Leonardo sospirò e mi fece sedere. Ci accomodammo sul divano, e lui iniziò a raccontare.
— Mamma, mi dispiace che lo saprai da me. Pensavo che tu lo sapessi già — cominciò. — L’anno scorso, Claudio e Anna sono morti in un incendio in casa. L’ho scoperto solo quando sono arrivato e ho trovato la casa vuota. Nella cassetta delle lettere, ho trovato tutte le tue, ancora sigillate.
Non riuscivo a crederci. Nonostante il risentimento verso mio figlio, la notizia della sua morte mi spezzò il cuore. Piansi tutto il giorno, sia per lui che per Anna. Leonardo mi sostenne in silenzio, finché non mi calmai.
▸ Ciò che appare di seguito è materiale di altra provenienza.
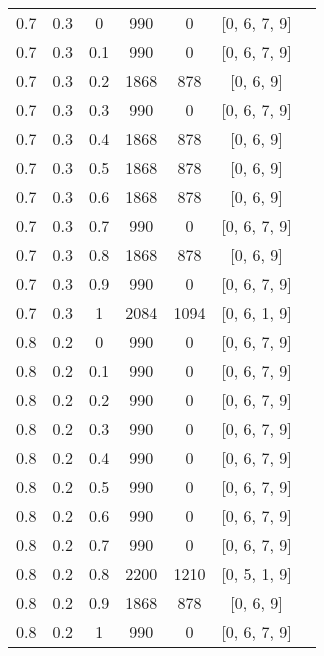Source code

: \begin{table}[H]

	\label{tab:v6}
	\begin{center}

		\begin{tabular}{|c@{\hspace{7mm}}|c@{\hspace{7mm}}|c@{\hspace{7mm}}|c@{\hspace{7mm}}|c@{\hspace{7mm}}|c@{\hspace{7mm}}|c|}
\hline
0.7  & 0.3  & 0    & 990   & 0     & [0, 6, 7, 9]\\
0.7  & 0.3  & 0.1  & 990   & 0     & [0, 6, 7, 9]\\
0.7  & 0.3  & 0.2  & 1868  & 878   & [0, 6, 9]\\
0.7  & 0.3  & 0.3  & 990   & 0     & [0, 6, 7, 9]\\
0.7  & 0.3  & 0.4  & 1868  & 878   & [0, 6, 9]\\
0.7  & 0.3  & 0.5  & 1868  & 878   & [0, 6, 9]\\
0.7  & 0.3  & 0.6  & 1868  & 878   & [0, 6, 9]\\
0.7  & 0.3  & 0.7  & 990   & 0     & [0, 6, 7, 9]\\
0.7  & 0.3  & 0.8  & 1868  & 878   & [0, 6, 9]\\
0.7  & 0.3  & 0.9  & 990   & 0     & [0, 6, 7, 9]\\
0.7  & 0.3  & 1    & 2084  & 1094  & [0, 6, 1, 9]\\
0.8  & 0.2  & 0    & 990   & 0     & [0, 6, 7, 9]\\
0.8  & 0.2  & 0.1  & 990   & 0     & [0, 6, 7, 9]\\
0.8  & 0.2  & 0.2  & 990   & 0     & [0, 6, 7, 9]\\
0.8  & 0.2  & 0.3  & 990   & 0     & [0, 6, 7, 9]\\
0.8  & 0.2  & 0.4  & 990   & 0     & [0, 6, 7, 9]\\
0.8  & 0.2  & 0.5  & 990   & 0     & [0, 6, 7, 9]\\
0.8  & 0.2  & 0.6  & 990   & 0     & [0, 6, 7, 9]\\
0.8  & 0.2  & 0.7  & 990   & 0     & [0, 6, 7, 9]\\
0.8  & 0.2  & 0.8  & 2200  & 1210  & [0, 5, 1, 9]\\
0.8  & 0.2  & 0.9  & 1868  & 878   & [0, 6, 9]\\
0.8  & 0.2  & 1    & 990   & 0     & [0, 6, 7, 9]\\

\end{tabular}
\end{center}
\end{table}
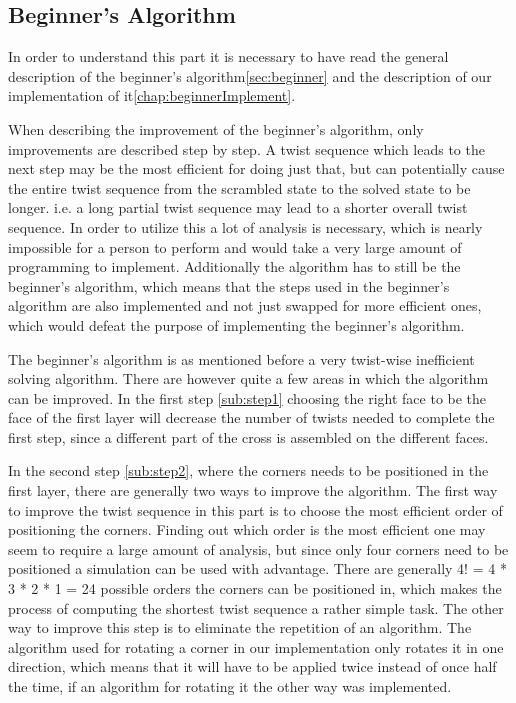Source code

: 

\subsection{Beginner's Algorithm}
In order to understand this part it is necessary to have read the general description of the beginner's algorithm\ref{sec:beginner} and the description of our implementation of it\ref{chap:beginnerImplement}. 

When describing the improvement of the beginner's algorithm, only improvements are described step by step. 
A twist sequence which leads to the next step may be the most efficient for doing just that, but can potentially cause the entire twist sequence from the scrambled state to the solved state to be longer. 
i.e. a long partial twist sequence may lead to a shorter overall twist sequence. In order to utilize this a lot of analysis is necessary, which is nearly impossible for a person to perform and would take a very large amount of programming to implement.
Additionally the algorithm has to still be the beginner's algorithm, which means that the steps used in the beginner's algorithm are also implemented and not just swapped for more efficient ones, which would defeat the purpose of implementing the beginner's algorithm.


The beginner's algorithm is as mentioned before a very twist-wise inefficient solving algorithm. 
There are however quite a few areas in which the algorithm can be improved.
In the first step \ref{sub:step1} choosing the right face to be the face of the first layer will decrease the number of twists needed to complete the first step, since a different part of the cross is assembled on the different faces.

In the second step \ref{sub:step2}, where the corners needs to be positioned in the first layer, there are generally two ways to improve the algorithm.
The first way to improve the twist sequence in this part is to choose the most efficient order of positioning the corners.
Finding out which order is the most efficient one may seem to require a large amount of analysis, but since only four corners need to be positioned a simulation can be used with advantage. %
There are generally 4! = 4 * 3 * 2 * 1 = 24 possible orders the corners can be positioned in, which makes the process of computing the shortest twist sequence a rather simple task. %
The other way to improve this step is to eliminate the repetition of an algorithm. The algorithm used for rotating a corner \cpiece{} in our implementation only rotates it in one direction, which means that it will have to be applied twice instead of once half the time, if an algorithm for rotating it the other way was implemented.

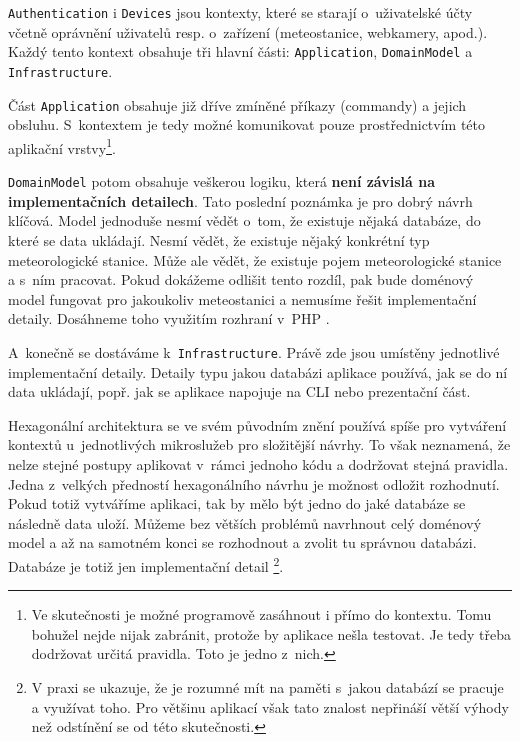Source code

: \vspace{1em}
\vspace{1em}

\texttt{Authentication} i \texttt{Devices} jsou kontexty, které se starají o~uživatelské účty včetně oprávnění uživatelů resp. o~zařízení (meteostanice, webkamery, apod.). Každý tento kontext obsahuje tři hlavní části: \texttt{Application}, \texttt{DomainModel} a \texttt{Infrastructure}.

Část \texttt{Application} obsahuje již dříve zmíněné příkazy (commandy) a jejich obsluhu. S~kontextem je tedy možné komunikovat pouze prostřednictvím této aplikační vrstvy\footnote{Ve skutečnosti je možné programově zasáhnout i přímo do kontextu. Tomu bohužel nejde nijak zabránit, protože by aplikace nešla testovat. Je tedy třeba dodržovat určitá pravidla. Toto je jedno z~nich.}.

\texttt{DomainModel} potom obsahuje veškerou logiku, která \textbf{není závislá na implementačních detailech}. Tato poslední poznámka je pro dobrý návrh klíčová. Model jednoduše nesmí vědět o~tom, že existuje nějaká databáze, do které se data ukládají. Nesmí vědět, že existuje nějaký konkrétní typ meteorologické stanice. Může ale vědět, že existuje pojem meteorologické stanice a s~ním pracovat. Pokud dokážeme odlišit tento rozdíl, pak bude doménový model fungovat pro jakoukoliv meteostanici a nemusíme řešit implementační detaily. Dosáhneme toho využitím rozhraní v~PHP \cite{php:interfaces}.

A~konečně se dostáváme k~\texttt{Infrastructure}. Právě zde jsou umístěny jednotlivé implementační detaily. Detaily typu jakou databázi aplikace používá, jak se do ní data ukládají, popř. jak se aplikace napojuje na CLI nebo prezentační část.

Hexagonální architektura se ve svém původním znění používá spíše pro vytváření kontextů u~jednotlivých mikroslužeb pro složitější návrhy. To však neznamená, že nelze stejné postupy aplikovat v~rámci jednoho kódu a do\-dr\-žo\-vat stejná pravidla. Jedna z~velkých předností hexagonálního návrhu je možnost odložit rozhodnutí. Pokud totiž vytváříme aplikaci, tak by mělo být jedno do jaké databáze se následně data uloží. Můžeme bez větších problémů navrhnout celý doménový model a až na samotném konci se rozhodnout a zvolit tu správnou databázi. Databáze je totiž jen implementační detail \cite{screamingArchitecture}\footnote{V praxi se ukazuje, že je rozumné mít na paměti s~jakou databází se pracuje a využívat toho. Pro většinu aplikací však tato znalost nepřináší větší výhody než odstínění se od této skutečnosti.}.

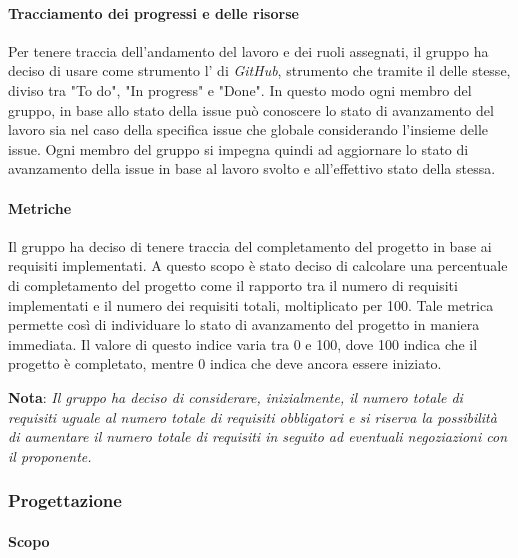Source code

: \paragraph{Tracciamento dei progressi e delle risorse}
Per tenere traccia dell'andamento del lavoro e dei ruoli assegnati, il gruppo ha deciso di usare come strumento 
l' di \emph{GitHub}, strumento che tramite il  delle 
 stesse, diviso tra "To do", "In progress" e "Done". In questo modo ogni membro del gruppo, in 
base allo stato della issue può conoscere lo stato di avanzamento del lavoro sia nel caso della specifica issue
che globale considerando l'insieme delle issue. Ogni membro del gruppo si impegna quindi ad aggiornare lo stato
di avanzamento della issue in base al lavoro svolto e all'effettivo stato della stessa.

\paragraph{Metriche}

Il gruppo ha deciso di tenere traccia del completamento del progetto in base ai requisiti implementati. A questo scopo è 
stato deciso di calcolare una percentuale di completamento del progetto come il rapporto tra il numero di requisiti 
implementati e il numero dei requisiti totali, moltiplicato per 100. Tale metrica permette così di individuare lo stato 
di avanzamento del progetto in maniera immediata. Il valore di questo indice varia tra 0 e 100, dove 100 indica che il 
progetto è completato, mentre 0 indica che deve ancora essere iniziato.
\begin{center}
    \textbf{Nota}: \emph{Il gruppo ha deciso di considerare, inizialmente, il numero totale di requisiti uguale al numero totale di requisiti obbligatori e si riserva la 
    possibilità di aumentare il numero totale di requisiti in seguito ad eventuali negoziazioni con il proponente.}
\end{center}
 
\subsubsection{Progettazione}
 
\paragraph{Scopo}

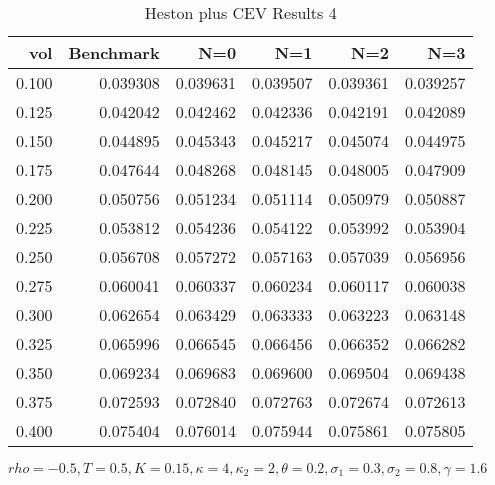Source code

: \begin{table}[ht]
  \centering
  \caption{Heston plus CEV Results 4}
  \begin{tabular}{rrrrrr}
  \toprule
    vol &       Benchmark &       N=0 &       N=1 &       N=2 &       N=3 \\
  \midrule
  0.100 & 0.039308 & 0.039631 & 0.039507 & 0.039361 & 0.039257 \\
  0.125 & 0.042042 & 0.042462 & 0.042336 & 0.042191 & 0.042089 \\
  0.150 & 0.044895 & 0.045343 & 0.045217 & 0.045074 & 0.044975 \\
  0.175 & 0.047644 & 0.048268 & 0.048145 & 0.048005 & 0.047909 \\
  0.200 & 0.050756 & 0.051234 & 0.051114 & 0.050979 & 0.050887 \\
  0.225 & 0.053812 & 0.054236 & 0.054122 & 0.053992 & 0.053904 \\
  0.250 & 0.056708 & 0.057272 & 0.057163 & 0.057039 & 0.056956 \\
  0.275 & 0.060041 & 0.060337 & 0.060234 & 0.060117 & 0.060038 \\
  0.300 & 0.062654 & 0.063429 & 0.063333 & 0.063223 & 0.063148 \\
  0.325 & 0.065996 & 0.066545 & 0.066456 & 0.066352 & 0.066282 \\
  0.350 & 0.069234 & 0.069683 & 0.069600 & 0.069504 & 0.069438 \\
  0.375 & 0.072593 & 0.072840 & 0.072763 & 0.072674 & 0.072613 \\
  0.400 & 0.075404 & 0.076014 & 0.075944 & 0.075861 & 0.075805 \\
  \bottomrule
  \end{tabular}
  \small{$rho = -0.5,T=0.5,K=0.15, \kappa = 4, \kappa_2 =2, \theta =0.2, \sigma_1 =0.3, \sigma_2 = 0.8, \gamma = 1.6$}
  \end{table}

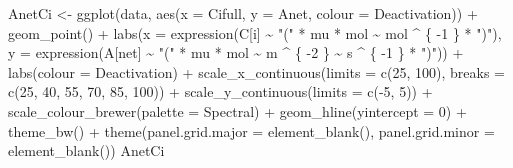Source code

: \documentclass[
]{krantz}
\makeatletter
\newenvironment{Shaded}{\begin{snugshade}}{\end{snugshade}}
\newcommand{\AttributeTok}[1]{\textcolor[rgb]{0.77,0.63,0.00}{#1}}
\newcommand{\DecValTok}[1]{\textcolor[rgb]{0.00,0.00,0.81}{#1}}
\newcommand{\FunctionTok}[1]{\textcolor[rgb]{0.00,0.00,0.00}{#1}}
\newcommand{\NormalTok}[1]{#1}
\newcommand{\OtherTok}[1]{\textcolor[rgb]{0.56,0.35,0.01}{#1}}
\newcommand{\SpecialCharTok}[1]{\textcolor[rgb]{0.00,0.00,0.00}{#1}}
\newcommand{\StringTok}[1]{\textcolor[rgb]{0.31,0.60,0.02}{#1}}
\newenvironment{kframe}{%
\medskip{}
\setlength{\fboxsep}{.8em}
 \def\at@end@of@kframe{}%
 \ifinner\ifhmode%
  \def\at@end@of@kframe{\end{minipage}}%
  \begin{minipage}{\columnwidth}%
 \fi\fi%
 \def\FrameCommand##1{\hskip\@totalleftmargin \hskip-\fboxsep
 \colorbox{shadecolor}{##1}\hskip-\fboxsep
     \hskip-\linewidth \hskip-\@totalleftmargin \hskip\columnwidth}%
 \MakeFramed {\advance\hsize-\width
   \@totalleftmargin\z@ \linewidth\hsize
   \@setminipage}}%
 {\par\unskip\endMakeFramed%
 \at@end@of@kframe}
\renewenvironment{Shaded}{\begin{kframe}}{\end{kframe}}
\makeatother
\begin{document}
\begin{Shaded}
\begin{Highlighting}[]
\NormalTok{AnetCi }\OtherTok{\textless{}{-}}
  \FunctionTok{ggplot}\NormalTok{(data, }\FunctionTok{aes}\NormalTok{(}\AttributeTok{x =}\NormalTok{ Cifull, }\AttributeTok{y =}\NormalTok{ Anet, }\AttributeTok{colour =}\NormalTok{ Deactivation)) }\SpecialCharTok{+}
  \FunctionTok{geom\_point}\NormalTok{() }\SpecialCharTok{+}
  \FunctionTok{labs}\NormalTok{(}\AttributeTok{x =} \FunctionTok{expression}\NormalTok{(C[i] }\SpecialCharTok{\textasciitilde{}} \StringTok{"("} \SpecialCharTok{*}\NormalTok{ mu }\SpecialCharTok{*}\NormalTok{ mol }\SpecialCharTok{\textasciitilde{}}\NormalTok{ mol }\SpecialCharTok{\^{}}\NormalTok{ \{}
    \SpecialCharTok{{-}}\DecValTok{1}
\NormalTok{  \} }\SpecialCharTok{*} \StringTok{")"}\NormalTok{),}
  \AttributeTok{y =} \FunctionTok{expression}\NormalTok{(A[net] }\SpecialCharTok{\textasciitilde{}} \StringTok{"("} \SpecialCharTok{*}\NormalTok{ mu }\SpecialCharTok{*}\NormalTok{ mol }\SpecialCharTok{\textasciitilde{}}\NormalTok{ m }\SpecialCharTok{\^{}}\NormalTok{ \{}
    \SpecialCharTok{{-}}\DecValTok{2}
\NormalTok{  \} }\SpecialCharTok{\textasciitilde{}}\NormalTok{ s }\SpecialCharTok{\^{}}\NormalTok{ \{}
    \SpecialCharTok{{-}}\DecValTok{1}
\NormalTok{  \} }\SpecialCharTok{*} \StringTok{")"}\NormalTok{)) }\SpecialCharTok{+}
  \FunctionTok{labs}\NormalTok{(}\AttributeTok{colour =} \StringTok{\textquotesingle{}Deactivation\textquotesingle{}}\NormalTok{) }\SpecialCharTok{+}
  \FunctionTok{scale\_x\_continuous}\NormalTok{(}\AttributeTok{limits =} \FunctionTok{c}\NormalTok{(}\DecValTok{25}\NormalTok{, }\DecValTok{100}\NormalTok{),}
                     \AttributeTok{breaks =} \FunctionTok{c}\NormalTok{(}\DecValTok{25}\NormalTok{, }\DecValTok{40}\NormalTok{, }\DecValTok{55}\NormalTok{, }\DecValTok{70}\NormalTok{, }\DecValTok{85}\NormalTok{, }\DecValTok{100}\NormalTok{)) }\SpecialCharTok{+}
  \FunctionTok{scale\_y\_continuous}\NormalTok{(}\AttributeTok{limits =} \FunctionTok{c}\NormalTok{(}\SpecialCharTok{{-}}\DecValTok{5}\NormalTok{, }\DecValTok{5}\NormalTok{)) }\SpecialCharTok{+}
  \FunctionTok{scale\_colour\_brewer}\NormalTok{(}\AttributeTok{palette =} \StringTok{\textquotesingle{}Spectral\textquotesingle{}}\NormalTok{) }\SpecialCharTok{+}
  \FunctionTok{geom\_hline}\NormalTok{(}\AttributeTok{yintercept =} \DecValTok{0}\NormalTok{) }\SpecialCharTok{+}
  \FunctionTok{theme\_bw}\NormalTok{() }\SpecialCharTok{+}
  \FunctionTok{theme}\NormalTok{(}\AttributeTok{panel.grid.major =} \FunctionTok{element\_blank}\NormalTok{(),}
        \AttributeTok{panel.grid.minor =} \FunctionTok{element\_blank}\NormalTok{())}
\NormalTok{AnetCi}
\end{Highlighting}
\end{Shaded}
\end{document}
Era il ragazzino che avevo aiutato anni prima. Da bambini, lui e Claudio erano inseparabili. Dopo la morte dei suoi genitori, era cresciuto in povertà con la nonna, e io lo avevo nutrito e vestito come un figlio, finché non era partito per studiare all’estero. Lì aveva trovato un buon lavoro, e avevamo perso i contatti. Non mi aspettavo più di rivederlo, finché non si presentò alla casa di riposo.
— Mamma — mi disse, quando mi sentii meglio — qui non è il tuo posto. Permettimi di riportarti a casa. Sarà un onore prendermi cura di te.
Non trattenni più le lacrime. Anche se non eravamo legati dal sangue, quel ragazzo mi aveva teso la mano quando mio figlio mi aveva abbandonata.
— Lo faresti davvero per me?
— Sì, mamma. Tu mi hai fatto diventare chi sono oggi. Non sarei nulla senza di te — disse Leonardo, stringendomi.
Quella sera, mi aiutò a fare le valigie e mi portò a casa sua. Lì scoprii che la sua grande famiglia mi accolse con affetto e rispetto. I miei ultimi anni, finalmente, furono pieni di gioia e dell’amore di chi mi voleva davvero bene.